近頃の私は音楽に対する偏食が甚だしく、より明確に其れを申せば、極僅かの人々の曲を拝聴するのみなのである。されば贔屓なるかといえば、果たしてそうでもありませんで、要するに徐々に音楽という土壌から遠ざかりつつあるのだった。
斯かる私の眼前に、例えば或る日の午前三時二十四分に“音楽の神”なるモノを名乗る白ヒゲの爺さんが陰鬱な表情でもって、二日酔いかと見紛うような調子で次のような命令を下しましたと致しまして、それに対する私の返答を考えてみんとするのが今回の目的なのです。つまり“音楽の神”なる村山富市元首相の如き眉毛を蓄えた喜寿の爺さんは私に述べたのであった。

神「キサマは音楽に対して、オッホン、あまりに傲慢じゃ」
私「ハァ・・・」
神「オマエはこ うお〜〜っほん!! 失礼 オマエなぞは音楽と絶縁しろ」
私「・・イヤ、それは、チョット・・・」
神「じゃあ、猶予を授けよう」
私「それよりも爺さん、何時だと思ってんだ。土足で勝手に上がり込んで」
神「貴様への猶予、それは今後10枚のCDしか手元に所持できぬ、コレじゃ」
私「『コレじゃ』って、アンタ…いやいや」
神「選べ、選ばぬならお前の持っているCDを全部没収するぞ さぁ選べ!」
私「・・・困ったなぁ」


と、斯かる事態を予め想定し申し上げるコトで、いざソレが現実のモノとなったときに焦らぬでも良いように、今、私は此処でその10枚を記し上げておきたいのである。要は「決して放棄できぬ10の音」。言うまでもなく某レコードショップのフリーペーパーや某音楽雑誌にあるような「無人島に持っていく5枚」やら「青春の1枚」のパクリ企画でありますが、今回私がやってみんと欲して実際にやったのはもっと究極的、より切羽詰まった状態での10枚。「コレだけは、コレだけは勘弁して下さいましぃ〜」っていう、どうしても手放せない10の音源を以下にあげてみるのでした。(アルファベット順・一言コメント付き)

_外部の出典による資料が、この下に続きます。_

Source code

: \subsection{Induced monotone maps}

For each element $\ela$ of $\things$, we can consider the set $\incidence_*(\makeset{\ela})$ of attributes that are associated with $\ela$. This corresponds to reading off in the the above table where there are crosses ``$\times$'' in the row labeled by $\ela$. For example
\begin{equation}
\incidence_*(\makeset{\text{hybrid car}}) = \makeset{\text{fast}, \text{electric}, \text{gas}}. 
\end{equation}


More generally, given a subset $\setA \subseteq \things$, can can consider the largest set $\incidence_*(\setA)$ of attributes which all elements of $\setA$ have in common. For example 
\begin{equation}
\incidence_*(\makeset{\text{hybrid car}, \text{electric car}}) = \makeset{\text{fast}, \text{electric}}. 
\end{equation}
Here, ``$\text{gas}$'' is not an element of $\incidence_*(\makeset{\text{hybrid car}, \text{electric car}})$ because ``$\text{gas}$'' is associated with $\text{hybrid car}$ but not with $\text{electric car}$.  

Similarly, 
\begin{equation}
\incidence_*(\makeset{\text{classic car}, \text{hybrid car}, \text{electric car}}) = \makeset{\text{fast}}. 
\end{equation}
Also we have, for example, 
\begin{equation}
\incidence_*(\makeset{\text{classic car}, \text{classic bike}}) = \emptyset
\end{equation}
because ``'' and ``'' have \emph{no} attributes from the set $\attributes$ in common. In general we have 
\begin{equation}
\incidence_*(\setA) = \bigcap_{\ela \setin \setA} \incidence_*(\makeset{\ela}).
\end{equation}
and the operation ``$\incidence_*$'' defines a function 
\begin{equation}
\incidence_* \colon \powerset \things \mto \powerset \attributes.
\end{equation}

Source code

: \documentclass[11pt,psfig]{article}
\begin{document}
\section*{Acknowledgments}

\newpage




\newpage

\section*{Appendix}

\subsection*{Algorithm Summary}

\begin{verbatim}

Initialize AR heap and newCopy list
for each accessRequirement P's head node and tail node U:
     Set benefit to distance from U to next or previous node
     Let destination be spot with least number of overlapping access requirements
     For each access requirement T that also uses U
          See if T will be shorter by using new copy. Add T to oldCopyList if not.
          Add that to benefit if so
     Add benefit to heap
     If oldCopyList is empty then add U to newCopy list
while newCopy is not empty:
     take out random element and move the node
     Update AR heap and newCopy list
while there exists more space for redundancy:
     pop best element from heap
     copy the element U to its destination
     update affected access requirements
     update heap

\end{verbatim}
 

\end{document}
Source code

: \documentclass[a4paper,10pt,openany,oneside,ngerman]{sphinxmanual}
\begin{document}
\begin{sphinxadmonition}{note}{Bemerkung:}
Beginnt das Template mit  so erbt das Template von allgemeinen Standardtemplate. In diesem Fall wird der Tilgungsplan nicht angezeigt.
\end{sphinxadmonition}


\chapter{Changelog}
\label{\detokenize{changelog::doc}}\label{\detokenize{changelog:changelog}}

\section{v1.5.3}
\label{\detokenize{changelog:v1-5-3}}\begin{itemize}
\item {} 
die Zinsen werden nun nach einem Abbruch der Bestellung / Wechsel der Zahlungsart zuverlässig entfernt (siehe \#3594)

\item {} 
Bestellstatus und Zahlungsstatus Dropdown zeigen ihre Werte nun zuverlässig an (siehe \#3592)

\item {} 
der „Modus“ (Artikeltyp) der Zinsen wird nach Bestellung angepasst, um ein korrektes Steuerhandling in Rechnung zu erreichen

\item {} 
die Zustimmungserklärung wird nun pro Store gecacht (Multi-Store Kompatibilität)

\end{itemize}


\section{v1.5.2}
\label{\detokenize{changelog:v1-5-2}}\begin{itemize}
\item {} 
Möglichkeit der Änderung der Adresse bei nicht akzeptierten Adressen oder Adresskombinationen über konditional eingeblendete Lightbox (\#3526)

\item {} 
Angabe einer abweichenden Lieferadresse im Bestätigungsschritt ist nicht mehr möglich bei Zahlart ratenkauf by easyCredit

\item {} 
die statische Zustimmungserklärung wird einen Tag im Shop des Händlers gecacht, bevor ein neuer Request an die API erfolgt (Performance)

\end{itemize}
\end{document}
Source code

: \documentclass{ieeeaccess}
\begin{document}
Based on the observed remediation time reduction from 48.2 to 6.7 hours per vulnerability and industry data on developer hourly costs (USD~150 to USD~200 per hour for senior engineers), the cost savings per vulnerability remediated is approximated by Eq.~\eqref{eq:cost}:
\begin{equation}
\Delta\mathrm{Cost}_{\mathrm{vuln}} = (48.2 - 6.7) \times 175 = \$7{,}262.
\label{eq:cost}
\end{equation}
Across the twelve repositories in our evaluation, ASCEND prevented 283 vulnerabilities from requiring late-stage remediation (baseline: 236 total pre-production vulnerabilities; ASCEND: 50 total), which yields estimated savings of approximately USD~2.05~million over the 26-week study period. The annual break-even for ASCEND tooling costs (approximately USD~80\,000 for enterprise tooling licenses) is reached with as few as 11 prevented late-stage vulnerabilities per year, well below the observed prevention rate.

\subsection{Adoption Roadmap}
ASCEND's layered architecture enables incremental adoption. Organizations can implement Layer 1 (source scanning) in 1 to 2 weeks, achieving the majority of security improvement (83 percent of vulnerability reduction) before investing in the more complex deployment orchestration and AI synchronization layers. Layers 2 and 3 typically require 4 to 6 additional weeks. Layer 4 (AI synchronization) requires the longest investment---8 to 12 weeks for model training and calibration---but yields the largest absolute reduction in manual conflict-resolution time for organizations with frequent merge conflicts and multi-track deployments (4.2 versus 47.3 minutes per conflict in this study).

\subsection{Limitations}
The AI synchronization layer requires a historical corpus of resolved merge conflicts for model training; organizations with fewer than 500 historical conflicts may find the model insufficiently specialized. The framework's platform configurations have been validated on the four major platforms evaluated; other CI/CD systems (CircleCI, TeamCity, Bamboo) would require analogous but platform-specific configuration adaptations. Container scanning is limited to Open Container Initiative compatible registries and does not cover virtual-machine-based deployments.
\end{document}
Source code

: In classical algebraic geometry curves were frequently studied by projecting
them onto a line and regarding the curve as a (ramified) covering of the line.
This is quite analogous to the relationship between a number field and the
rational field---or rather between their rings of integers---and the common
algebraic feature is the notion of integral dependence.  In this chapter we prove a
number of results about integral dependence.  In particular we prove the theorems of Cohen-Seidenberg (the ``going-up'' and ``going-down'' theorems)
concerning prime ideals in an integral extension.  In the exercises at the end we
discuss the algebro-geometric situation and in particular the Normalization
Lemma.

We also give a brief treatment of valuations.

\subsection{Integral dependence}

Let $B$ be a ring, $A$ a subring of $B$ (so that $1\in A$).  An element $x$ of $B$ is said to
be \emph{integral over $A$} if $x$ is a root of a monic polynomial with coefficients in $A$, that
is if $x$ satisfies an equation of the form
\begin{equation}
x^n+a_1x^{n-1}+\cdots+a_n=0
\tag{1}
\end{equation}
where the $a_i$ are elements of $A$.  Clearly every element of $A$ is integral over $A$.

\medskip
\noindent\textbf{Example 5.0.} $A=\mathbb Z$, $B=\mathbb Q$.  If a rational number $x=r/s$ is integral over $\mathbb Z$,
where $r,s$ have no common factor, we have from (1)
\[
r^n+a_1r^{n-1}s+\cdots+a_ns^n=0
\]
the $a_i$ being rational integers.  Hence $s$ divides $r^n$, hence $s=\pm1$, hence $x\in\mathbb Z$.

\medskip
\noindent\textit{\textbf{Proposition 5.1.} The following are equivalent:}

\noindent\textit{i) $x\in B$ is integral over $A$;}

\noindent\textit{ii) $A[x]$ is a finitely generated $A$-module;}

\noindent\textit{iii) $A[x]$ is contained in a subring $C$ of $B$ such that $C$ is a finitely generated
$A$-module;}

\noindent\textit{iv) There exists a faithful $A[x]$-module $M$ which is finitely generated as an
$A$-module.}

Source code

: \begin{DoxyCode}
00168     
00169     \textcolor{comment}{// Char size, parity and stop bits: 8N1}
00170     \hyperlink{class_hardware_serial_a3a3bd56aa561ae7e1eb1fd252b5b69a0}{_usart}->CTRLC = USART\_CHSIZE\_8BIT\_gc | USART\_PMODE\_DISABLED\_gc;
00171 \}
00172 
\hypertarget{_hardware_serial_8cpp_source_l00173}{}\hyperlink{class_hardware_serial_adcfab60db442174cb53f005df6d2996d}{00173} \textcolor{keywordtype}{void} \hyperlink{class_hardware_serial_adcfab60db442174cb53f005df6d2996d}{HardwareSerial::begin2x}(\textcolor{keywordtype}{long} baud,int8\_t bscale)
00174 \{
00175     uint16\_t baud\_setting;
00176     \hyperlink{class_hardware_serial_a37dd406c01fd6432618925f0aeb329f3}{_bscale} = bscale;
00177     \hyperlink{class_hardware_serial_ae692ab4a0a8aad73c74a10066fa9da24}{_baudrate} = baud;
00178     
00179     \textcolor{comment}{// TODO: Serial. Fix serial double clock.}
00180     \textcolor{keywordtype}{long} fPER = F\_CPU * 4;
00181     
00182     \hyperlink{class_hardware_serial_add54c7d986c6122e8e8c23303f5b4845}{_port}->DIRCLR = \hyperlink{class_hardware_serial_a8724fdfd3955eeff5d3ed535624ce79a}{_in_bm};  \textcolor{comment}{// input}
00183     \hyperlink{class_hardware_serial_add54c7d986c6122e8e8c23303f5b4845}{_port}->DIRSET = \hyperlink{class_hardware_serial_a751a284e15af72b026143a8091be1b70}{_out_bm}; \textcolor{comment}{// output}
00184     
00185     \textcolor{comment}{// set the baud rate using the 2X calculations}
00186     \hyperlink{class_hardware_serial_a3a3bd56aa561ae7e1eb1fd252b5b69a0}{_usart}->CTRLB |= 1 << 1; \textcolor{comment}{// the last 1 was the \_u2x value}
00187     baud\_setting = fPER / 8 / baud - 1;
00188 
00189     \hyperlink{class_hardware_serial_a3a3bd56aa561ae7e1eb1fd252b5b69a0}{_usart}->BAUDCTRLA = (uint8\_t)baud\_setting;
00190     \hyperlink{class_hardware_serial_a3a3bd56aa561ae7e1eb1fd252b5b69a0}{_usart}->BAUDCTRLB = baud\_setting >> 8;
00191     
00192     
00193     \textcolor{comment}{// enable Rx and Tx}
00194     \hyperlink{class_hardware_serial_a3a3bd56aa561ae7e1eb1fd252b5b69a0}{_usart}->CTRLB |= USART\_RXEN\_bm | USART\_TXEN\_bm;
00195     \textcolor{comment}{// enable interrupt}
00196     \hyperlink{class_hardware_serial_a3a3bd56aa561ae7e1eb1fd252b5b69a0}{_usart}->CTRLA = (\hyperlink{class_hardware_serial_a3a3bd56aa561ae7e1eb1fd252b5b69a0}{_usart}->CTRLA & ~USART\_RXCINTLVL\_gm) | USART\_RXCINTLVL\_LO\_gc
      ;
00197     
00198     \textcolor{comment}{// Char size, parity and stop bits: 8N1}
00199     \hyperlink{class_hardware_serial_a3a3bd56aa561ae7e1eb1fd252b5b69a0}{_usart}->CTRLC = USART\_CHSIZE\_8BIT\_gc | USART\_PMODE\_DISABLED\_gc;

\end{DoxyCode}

All Things Must Pass「All Things Must Pass」/George Harrison
―ジョンでもポールでもなくジョージ。全ては移ろい行く。過去の中にも希望を見出すコトの大切さを想う。


DIRGE No.9「Dirge No.9」/WINO
―高校生の頃に一番聴き込んだアルバム。大袈裟だがこのアルバムには私の一断面が投射されているかの如く錯覚す。


K.AND HIS BIKE「K.AND HIS BIKE」/the band apart
―バイタリティにポピュラリティにオリジナリティにポシビリティーに・・・無数の「リティ」の融合。


Niagara Moon「Niagara Moon」/大滝詠一
―“遊び道具”としての音楽、遊びと職人芸の結晶。


Rock Bottom「Rock Bottom」/Robert Wyatt
―およそ私が知る限り最もエモーショナルな歌声の持ち主。それ故にココロを締め付けられる。


Saxophone Colossus「Saxophone Colossus」/Sonny Rollins
―ジャズに関しては赤子同然であるが、「名盤」と呼ばれる本作、とりわけ冒頭曲「St. Thomas」の1曲は決して放棄出来ぬ。


ソングライン「ソングライン」/羅針盤
―「歌」を主眼に置けば究極このアルバムと次のIdiot O'clockのみでも良い。山本精一の歌はじんわりと温もりの籠る湯たんぽのよう。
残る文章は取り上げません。